For years, astronomers have been keeping an eye on AB Aurigae, a very young star no more than 4 million years old located nearby, about 560 light-years from Earth. Considering the Sun is more than 4.5 billion years old, AB Aurigae is still like a fetus. Indeed, the star is still in its development phase, not quite yet fusing hydrogen and helium in its core. Alongside this fledgling star may lie ‘baby’ planets, providing a rare opportunity to glimpse the early formation of an exoplanet right before our eyes.
In a new study, researchers led by astrophysicist Thayne Currie from the National Astronomical Observatory of Japan employed the massive Subaru telescope in Hawaii and the Hubble Space Telescope to detect one such exoplanet — a huge gas giant more than nine times Jupiter’s mass. The planet, dubbed AB Aurigae b, is still growing and is unique in many ways. One controversial conclusion is that the planet formed after gas collapsed under its gravity, a proposed mechanism of planetary formation known as gravitational or disk instability. This would be the first time that proper evidence has been found for this mode of formation.
A new planet is born
Exoplanet hunting is a relatively new field of astronomy. The first planet outside our solar system was only found in 1992. Fast forward to 30 years later, and now astronomers have confirmed over 5,000 exoplanets. Nearly 99% of these planets were found using the transit method, an indirect method that involves measuring dips in light from a star as a planet passes in front of it. We don’t see a planet itself, but rather the measurable effect it has on the parent star — it’s still a very powerful and useful method though. For instance, if an atmosphere is present on the planet, it can absorb a very tiny bit of light, so the transit method can even reveal which planets have atmospheres and, in some cases, even their composition.
A tiny fraction of exoplanets have been detected by being directly imaged, much in the same way a telescope might observe the movements of a distant moon orbiting Saturn.

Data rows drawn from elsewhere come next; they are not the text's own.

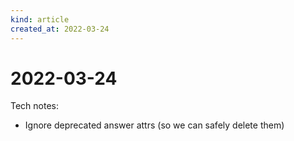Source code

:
 ```yaml
---
kind: article
created_at: 2022-03-24
---
```


# 2022-03-24

Tech notes:

* Ignore deprecated answer attrs (so we can safely delete them)
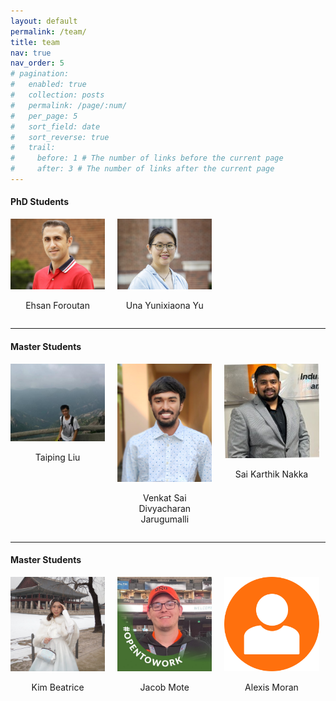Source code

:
 ```yaml
---
layout: default
permalink: /team/
title: team
nav: true
nav_order: 5
# pagination:
#   enabled: true
#   collection: posts
#   permalink: /page/:num/
#   per_page: 5
#   sort_field: date
#   sort_reverse: true
#   trail:
#     before: 1 # The number of links before the current page
#     after: 3 # The number of links after the current page
---
```

#### PhD Students

<div style="display: flex; flex-wrap: wrap; gap: 20px;">
  <div style="text-align: center; width: 30%;">
    <img src="/assets/img/people/people_ehsan.jpg" alt="Ehsan Foroutan" style="width: 100%; height: auto;">
    <p>Ehsan Foroutan</p>
  </div>
  <div style="text-align: center; width: 30%;">
    <img src="/assets/img/people/yu_una.jpg" alt="Una Lixiaona Yu" style="width: 100%; height: auto;">
    <p>Una Yunixiaona Yu</p>
  </div>
  <!-- Add more students similarly -->
</div>

---
#### Master Students

<div style="display: flex; flex-wrap: wrap; gap: 20px;">
  <div style="text-align: center; width: 30%;">
    <img src="/assets/img/people/taiping.jpg" alt="Taiping Liu" style="width: 100%; height: auto;">
    <p>Taiping Liu</p>
  </div>
  <div style="text-align: center; width: 30%;">
    <img src="/assets/img/people/charen.jpeg" alt="Venkat Sai Divyacharan Jarugumalli" style="width: 100%; height: auto;">
    <p>Venkat Sai Divyacharan Jarugumalli</p>
  </div>
  <div style="text-align: center; width: 30%;">
    <img src="/assets/img/people/karthik.jpg" alt="Sai Karthik Nakka" style="width: 100%; height: auto;">
    <p>Sai Karthik Nakka</p>
  </div>
  <!-- Add more students similarly -->
</div>

---
#### Master Students

<div style="display: flex; flex-wrap: wrap; gap: 20px;">
  <div style="text-align: center; width: 30%;">
    <img src="/assets/img/people/kim_beatrice.jpg" alt="Kim Beatrice" style="width: 100%; height: auto;">
    <p>Kim Beatrice</p>
  </div>
  <div style="text-align: center; width: 30%;">
    <img src="/assets/img/people/jacob.jpg" alt="Jacob Mote" style="width: 100%; height: auto;">
    <p>Jacob Mote</p>
  </div>
  <div style="text-align: center; width: 30%;">
    <img src="/assets/img/people/nobody.png" alt="Alexis Moran" style="width: 100%; height: auto;">
    <p>Alexis Moran</p>
  </div>
  <!-- Add more students similarly -->
</div>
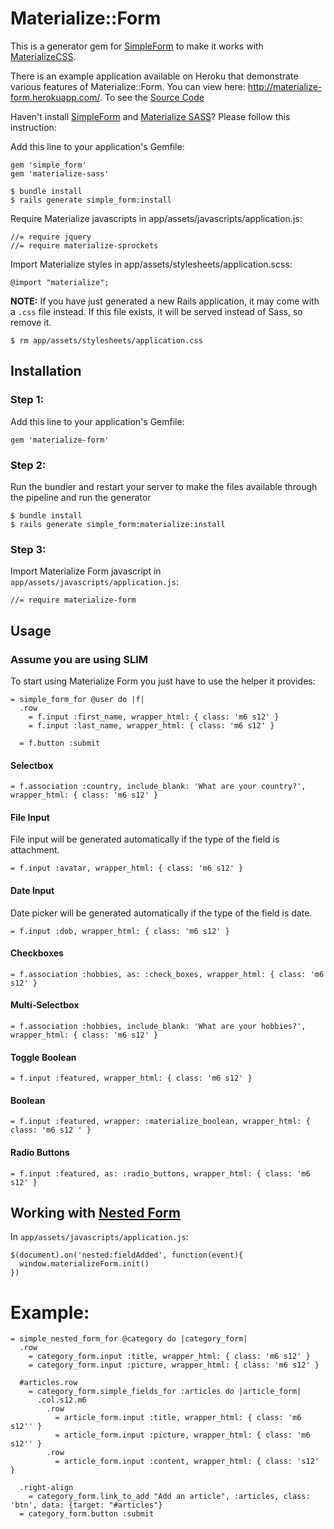 # Materialize::Form

This is a generator gem for [SimpleForm](https://github.com/plataformatec/simple_form) to make it works with [MaterializeCSS](http://materializecss.com/).

There is an example application available on Heroku that demonstrate various features of Materialize::Form. You can view here: http://materialize-form.herokuapp.com/. To see the [Source Code](https://github.com/jamesfwz/materialize-form-example)

Haven't install [SimpleForm](https://github.com/plataformatec/simple_form) and [Materialize SASS](https://github.com/mkhairi/materialize-sass)? Please follow this instruction:

Add this line to your application's Gemfile:

```
gem 'simple_form'
gem 'materialize-sass'
```

```
$ bundle install
$ rails generate simple_form:install
```

Require Materialize javascripts in app/assets/javascripts/application.js:

```
//= require jquery
//= require materialize-sprockets
```

Import Materialize styles in app/assets/stylesheets/application.scss:

```
@import "materialize";
```

**NOTE:** If you have just generated a new Rails application, it  may come with a `.css` file instead. If this file exists, it will be served instead of Sass, so remove it.

```
$ rm app/assets/stylesheets/application.css
```

## Installation 

### Step 1:
Add this line to your application's Gemfile:
```
gem 'materialize-form'
```

### Step 2:
Run the bundler and restart your server to make the files available through the pipeline and run the generator
```
$ bundle install
$ rails generate simple_form:materialize:install
```

### Step 3:
Import Materialize Form javascript in `app/assets/javascripts/application.js`:

```
//= require materialize-form
```

## Usage
### Assume you are using SLIM

To start using Materialize Form you just have to use the helper it provides:

```slim
= simple_form_for @user do |f|  
  .row
    = f.input :first_name, wrapper_html: { class: 'm6 s12' }
    = f.input :last_name, wrapper_html: { class: 'm6 s12' }

  = f.button :submit
```

#### Selectbox

```slim
= f.association :country, include_blank: 'What are your country?', wrapper_html: { class: 'm6 s12' }
```

#### File Input

File input will be generated automatically if the type of the field is attachment.

```slim
= f.input :avatar, wrapper_html: { class: 'm6 s12' }
```

#### Date Input

Date picker will be generated automatically if the type of the field is date.

```slim
= f.input :dob, wrapper_html: { class: 'm6 s12' }
```

#### Checkboxes
```slim
= f.association :hobbies, as: :check_boxes, wrapper_html: { class: 'm6 s12' }
```

#### Multi-Selectbox
```slim
= f.association :hobbies, include_blank: 'What are your hobbies?', wrapper_html: { class: 'm6 s12' }
```

#### Toggle Boolean
```slim
= f.input :featured, wrapper_html: { class: 'm6 s12' }
```

#### Boolean
```slim
= f.input :featured, wrapper: :materialize_boolean, wrapper_html: { class: 'm6 s12 ' }
```

#### Radio Buttons
```slim
= f.input :featured, as: :radio_buttons, wrapper_html: { class: 'm6 s12' }
```

## Working with [Nested Form](https://github.com/ryanb/nested_form)

In `app/assets/javascripts/application.js`:

```
$(document).on('nested:fieldAdded', function(event){
  window.materializeForm.init()
})
```

# Example:
```slim
= simple_nested_form_for @category do |category_form|  
  .row
    = category_form.input :title, wrapper_html: { class: 'm6 s12' }
    = category_form.input :picture, wrapper_html: { class: 'm6 s12' }

  #articles.row
    = category_form.simple_fields_for :articles do |article_form|
      .col.s12.m6
        .row
          = article_form.input :title, wrapper_html: { class: 'm6 s12'' }
          = article_form.input :picture, wrapper_html: { class: 'm6 s12'' }
        .row
          = article_form.input :content, wrapper_html: { class: 's12' }

  .right-align
    = category_form.link_to_add "Add an article", :articles, class: 'btn', data: {target: "#articles"}
  = category_form.button :submit
```
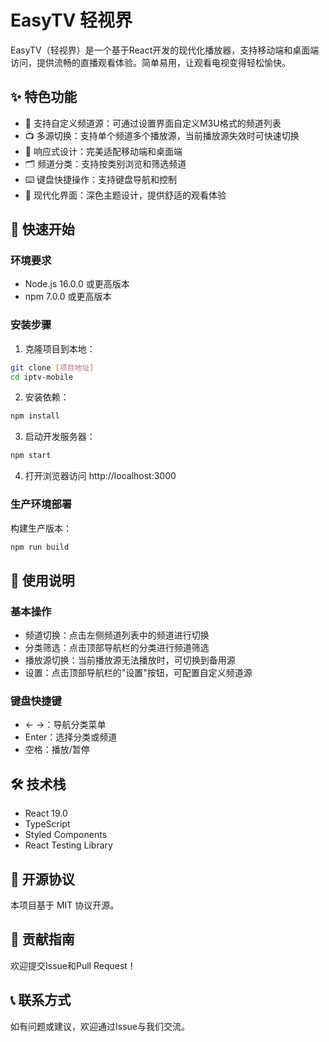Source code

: # EasyTV 轻视界

EasyTV（轻视界）是一个基于React开发的现代化播放器，支持移动端和桌面端访问，提供流畅的直播观看体验。简单易用，让观看电视变得轻松愉快。

## ✨ 特色功能

- 🎯 支持自定义频道源：可通过设置界面自定义M3U格式的频道列表
- 📺 多源切换：支持单个频道多个播放源，当前播放源失效时可快速切换
- 📱 响应式设计：完美适配移动端和桌面端
- 🗂️ 频道分类：支持按类别浏览和筛选频道
- ⌨️ 键盘快捷操作：支持键盘导航和控制
- 🎨 现代化界面：深色主题设计，提供舒适的观看体验

## 🚀 快速开始

### 环境要求

- Node.js 16.0.0 或更高版本
- npm 7.0.0 或更高版本

### 安装步骤

1. 克隆项目到本地：
```bash
git clone [项目地址]
cd iptv-mobile
```

2. 安装依赖：
```bash
npm install
```

3. 启动开发服务器：
```bash
npm start
```

4. 打开浏览器访问 http://localhost:3000

### 生产环境部署

构建生产版本：
```bash
npm run build
```

## 📖 使用说明

### 基本操作

- 频道切换：点击左侧频道列表中的频道进行切换
- 分类筛选：点击顶部导航栏的分类进行频道筛选
- 播放源切换：当前播放源无法播放时，可切换到备用源
- 设置：点击顶部导航栏的"设置"按钮，可配置自定义频道源

### 键盘快捷键

- ← →：导航分类菜单
- Enter：选择分类或频道
- 空格：播放/暂停

## 🛠 技术栈

- React 19.0
- TypeScript
- Styled Components
- React Testing Library

## 📄 开源协议

本项目基于 MIT 协议开源。

## 🤝 贡献指南

欢迎提交Issue和Pull Request！

## 📞 联系方式

如有问题或建议，欢迎通过Issue与我们交流。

This was the case for AB Aurigae b too, owing to the fact that its parent star is still very young, so it doesn’t release too much infrared light which would have normally obscured direct imaging of orbiting planets. AB Aurigae b is also very far away from its host star, hovering 14 billion kilometers out — about twice as far as Pluto orbits the Sun. This also greatly helps with direct observation, helping reveal important insights into the gas giant’s formation.
The most widely accepted model for planetary formation is that dust grains accreting in the form of a disk around a young star gradually build up to become large clumps of material known as “planetesimals”. These asteroid-like seedlings gradually grow by colliding with other fragments, much like a snowball gathers more snow as it rolls down a slope, growing increasingly larger. Eventually, the planetesimal reaches hundreds or even thousands of kilometers across, at which point it becomes a protoplanet — an early planet with enough mass to pull in more dust and gas with its own gravity.

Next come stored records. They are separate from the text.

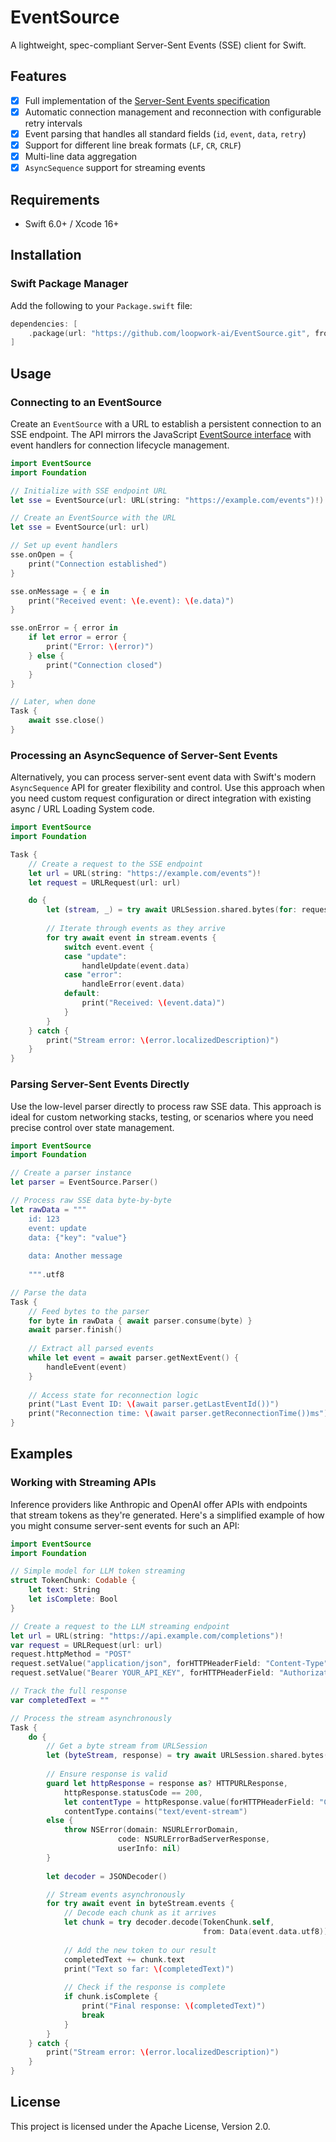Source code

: # EventSource

A lightweight, spec-compliant Server-Sent Events (SSE) client for Swift.

## Features

- [x] Full implementation of the [Server-Sent Events specification][spec]
- [x] Automatic connection management and reconnection with configurable retry intervals
- [x] Event parsing that handles all standard fields (`id`, `event`, `data`, `retry`)
- [x] Support for different line break formats (`LF`, `CR`, `CRLF`)
- [x] Multi-line data aggregation
- [x] `AsyncSequence` support for streaming events

## Requirements

- Swift 6.0+ / Xcode 16+

## Installation

### Swift Package Manager

Add the following to your `Package.swift` file:

```swift
dependencies: [
    .package(url: "https://github.com/loopwork-ai/EventSource.git", from: "1.1.1")
]
```

## Usage

### Connecting to an EventSource

Create an `EventSource` with a URL to establish 
a persistent connection to an SSE endpoint. 
The API mirrors the JavaScript [EventSource interface][mdn] 
with event handlers for connection lifecycle management.

```swift
import EventSource
import Foundation

// Initialize with SSE endpoint URL
let sse = EventSource(url: URL(string: "https://example.com/events")!)

// Create an EventSource with the URL
let sse = EventSource(url: url)

// Set up event handlers
sse.onOpen = {
    print("Connection established")
}

sse.onMessage = { e in
    print("Received event: \(e.event): \(e.data)")
}

sse.onError = { error in
    if let error = error {
        print("Error: \(error)")
    } else {
        print("Connection closed")
    }
}

// Later, when done
Task {
    await sse.close()
}
```

### Processing an AsyncSequence of Server-Sent Events

Alternatively, you can process server-sent event data with 
Swift's modern `AsyncSequence` API for greater flexibility and control.
Use this approach when you need custom request configuration 
or direct integration with existing async / URL Loading System code.

```swift
import EventSource
import Foundation

Task {
    // Create a request to the SSE endpoint
    let url = URL(string: "https://example.com/events")!
    let request = URLRequest(url: url)

    do {
        let (stream, _) = try await URLSession.shared.bytes(for: request)
        
        // Iterate through events as they arrive
        for try await event in stream.events {
            switch event.event {
            case "update":
                handleUpdate(event.data)
            case "error":
                handleError(event.data)
            default:
                print("Received: \(event.data)")
            }
        }
    } catch {
        print("Stream error: \(error.localizedDescription)")
    }
}
```

### Parsing Server-Sent Events Directly

Use the low-level parser directly to process raw SSE data. 
This approach is ideal for custom networking stacks, testing, 
or scenarios where you need precise control over state management.

```swift
import EventSource
import Foundation

// Create a parser instance
let parser = EventSource.Parser()

// Process raw SSE data byte-by-byte
let rawData = """
    id: 123
    event: update
    data: {"key": "value"}
    
    data: Another message
    
    """.utf8

// Parse the data
Task {
    // Feed bytes to the parser
    for byte in rawData { await parser.consume(byte) }
    await parser.finish()
    
    // Extract all parsed events
    while let event = await parser.getNextEvent() {
        handleEvent(event)
    }
    
    // Access state for reconnection logic
    print("Last Event ID: \(await parser.getLastEventId())")
    print("Reconnection time: \(await parser.getReconnectionTime())ms")
}
```

## Examples

### Working with Streaming APIs

Inference providers like Anthropic and OpenAI offer APIs
with endpoints that stream tokens as they're generated.
Here's a simplified example of how you might consume server-sent events
for such an API:

```swift
import EventSource
import Foundation

// Simple model for LLM token streaming
struct TokenChunk: Codable {
    let text: String
    let isComplete: Bool
}

// Create a request to the LLM streaming endpoint
let url = URL(string: "https://api.example.com/completions")!
var request = URLRequest(url: url)
request.httpMethod = "POST"
request.setValue("application/json", forHTTPHeaderField: "Content-Type")
request.setValue("Bearer YOUR_API_KEY", forHTTPHeaderField: "Authorization")

// Track the full response
var completedText = ""

// Process the stream asynchronously
Task {
    do {
        // Get a byte stream from URLSession
        let (byteStream, response) = try await URLSession.shared.bytes(for: request)
        
        // Ensure response is valid
        guard let httpResponse = response as? HTTPURLResponse,
            httpResponse.statusCode == 200,
            let contentType = httpResponse.value(forHTTPHeaderField: "Content-Type"),
            contentType.contains("text/event-stream") 
        else {
            throw NSError(domain: NSURLErrorDomain, 
                        code: NSURLErrorBadServerResponse,
                        userInfo: nil)
        }
        
        let decoder = JSONDecoder()

        // Stream events asynchronously
        for try await event in byteStream.events {
            // Decode each chunk as it arrives
            let chunk = try decoder.decode(TokenChunk.self, 
                                           from: Data(event.data.utf8))
            
            // Add the new token to our result
            completedText += chunk.text
            print("Text so far: \(completedText)")
            
            // Check if the response is complete
            if chunk.isComplete {
                print("Final response: \(completedText)")
                break
            }
        }
    } catch {
        print("Stream error: \(error.localizedDescription)")
    }
}
```

## License

This project is licensed under the Apache License, Version 2.0.

[mdn]: https://developer.mozilla.org/en-US/docs/Web/API/EventSource
[spec]: https://html.spec.whatwg.org/multipage/server-sent-events.html#the-eventsource-interface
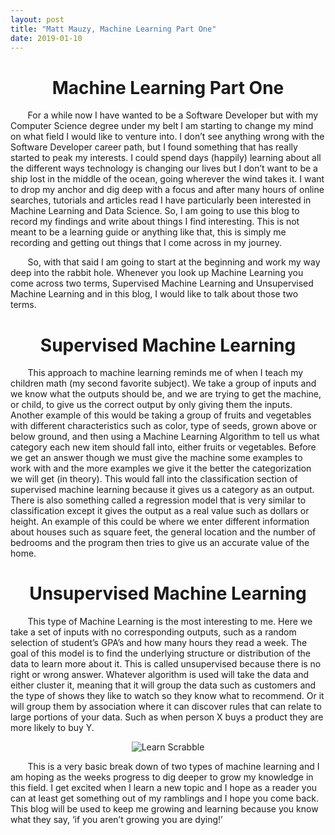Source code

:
 ```yaml
---
layout: post
title: "Matt Mauzy, Machine Learning Part One"
date: 2019-01-10
---
```


<h1 align="center">Machine Learning Part One</h1> 

&nbsp;&nbsp;&nbsp;&nbsp;&nbsp;&nbsp; For a while now I have wanted to be a Software Developer but with my Computer Science degree under my belt I am starting to change my mind on what field I would like to venture into. I don’t see anything wrong with the Software Developer career path, but I found something that has really started to peak my interests. I could spend days (happily) learning about all the different ways technology is changing our lives but I don’t want to be a ship lost in the middle of the ocean, going wherever the wind takes it. I want to drop my anchor and dig deep with a focus and after many hours of online searches, tutorials and articles read I have particularly been interested in Machine Learning and Data Science. So, I am going to use this blog to record my findings and write about things I find interesting. This is not meant to be a learning guide or anything like that, this is simply me recording and getting out things that I come across in my journey.  

&nbsp;&nbsp;&nbsp;&nbsp;&nbsp;&nbsp; So, with that said I am going to start at the beginning and work my way deep into the rabbit hole. Whenever you look up Machine Learning you come across two terms, Supervised Machine Learning and Unsupervised Machine Learning and in this blog, I would like to talk about those two terms.  

<h1 align="center">Supervised Machine Learning</h1> 

&nbsp;&nbsp;&nbsp;&nbsp;&nbsp;&nbsp; This approach to machine learning reminds me of when I teach my children math (my second favorite subject). We take a group of inputs and we know what the outputs should be, and we are trying to get the machine, or child, to give us the correct output by only giving them the inputs. Another example of this would be taking a group of fruits and vegetables with different characteristics such as color, type of seeds, grown above or below ground, and then using a Machine Learning Algorithm to tell us what category each new item should fall into, either fruits or vegetables. Before we get an answer though we must give the machine some examples to work with and the more examples we give it the better the categorization we will get (in theory). This would fall into the classification section of supervised machine learning because it gives us a category as an output. There is also something called a regression model that is very similar to classification except it gives the output as a real value such as dollars or height. An example of this could be where we enter different information about houses such as square feet, the general location and the number of bedrooms and the program then tries to give us an accurate value of the home.  

<h1 align="center">Unsupervised Machine Learning</h1> 

&nbsp;&nbsp;&nbsp;&nbsp;&nbsp;&nbsp; This type of Machine Learning is the most interesting to me. Here we take a set of inputs with no corresponding outputs, such as a random selection of student’s GPA’s and how many hours they read a week. The goal of this model is to find the underlying structure or distribution of the data to learn more about it. This is called unsupervised because there is no right or wrong answer. Whatever algorithm is used will take the data and either cluster it, meaning that it will group the data such as customers and the type of shows they like to watch so they know what to recommend. Or it will group them by association where it can discover rules that can relate to large portions of your data. Such as when person X buys a product they are more likely to buy Y.  

<figure align="center">
    <img src="{{ site.url }}/images/blog/2019/learn.jpeg" alt="Learn Scrabble"/>
</figure>  

&nbsp;&nbsp;&nbsp;&nbsp;&nbsp;&nbsp; This is a very basic break down of two types of machine learning and I am hoping as the weeks progress to dig deeper to grow my knowledge in this field. I get excited when I learn a new topic and I hope as a reader you can at least get something out of my ramblings and I hope you come back. This blog will be used to keep me growing and learning because you know what they say, ‘if you aren’t growing you are dying!’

However, simulations suggest that at very long distances — such as that of AB Aurigae b from its host star — planets form differently. Planetesimal collisions are very rare this far away from a star, which is why some scientists have proposed alternate modes of formation. For instance, Anders Johansen, an astrophysicist at the University of Copenhagen, has proposed the “pebble accretion” model. This idea suggests that pebble-sized material in the outer disk of gas and dust surrounding a young star is easier to catch and assemble into a bigger object because the movement is slowed down by gas.

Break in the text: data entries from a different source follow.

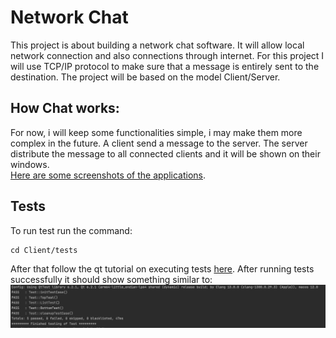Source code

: # Network Chat
This project is about building a network chat software. It will allow local network connection and also connections through internet.
For this project I will use TCP/IP protocol to make sure that a message is entirely sent to the destination.
The project will be based on the model Client/Server.

## How Chat works:
For now, i will keep some functionalities simple, i may make them more complex in the future.
A client send a message to the server.
The server distribute the message to all connected clients and it will be shown on their windows.<br />
[Here are some screenshots of the applications](https://github.com/teyalite/NetworkChat/tree/main/ScreenShots).

## Tests
To run test run the command:
```
cd Client/tests
```
After that follow the qt tutorial on executing tests [here](https://doc.qt.io/qt-5/qttestlib-tutorial1-example.html).
After running tests successfully it should show something similar to:
![tests](https://github.com/teyalite/NetworkChat/blob/main/ScreenShots/running%20tests.png)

But not even the pebble accretion model can explain AB Aurigae b. “I don’t understand how you can have pebble accretion form a nine-Jupiter-mass planet at 93 AU, and it be shining after 2 million years,” Currie says.
Instead, Currie thinks that the gas giant formed via the controversial gravitational instability model. Observations of the planet, which sits on a bright blob in one of the spiral arms of AB Aurigae’s disk, show that the object is illuminated from within — a telltale sign of a protoplanet glowing hot from formation, as opposed to a denser section of dust from the disk that would just have reflected incoming light. And the fact that it appears as a large blob supports disk instability because any planet formed this way would have to be surrounded by a much larger cloud of gas.
“This new discovery is strong evidence that some gas giant planets can form by the disk instability mechanism,” Alan Boss of the Carnegie Institution of Science in Washington, D.C. emphasized. “In the end, gravity is all that counts, as the leftovers of the star-formation process will end up being pulled together by gravity to form planets, one way or the other.”
But not all scientists are convinced. Johansen, for instance, claims that AB Aurigae b’s position in the disk’s spiral arm doesn’t rule out planetesimal creation mechanisms. Yet although this isn’t the final word on the matter, understanding how Jupiter-like planets may form could enrich our understanding of the history of our own solar system.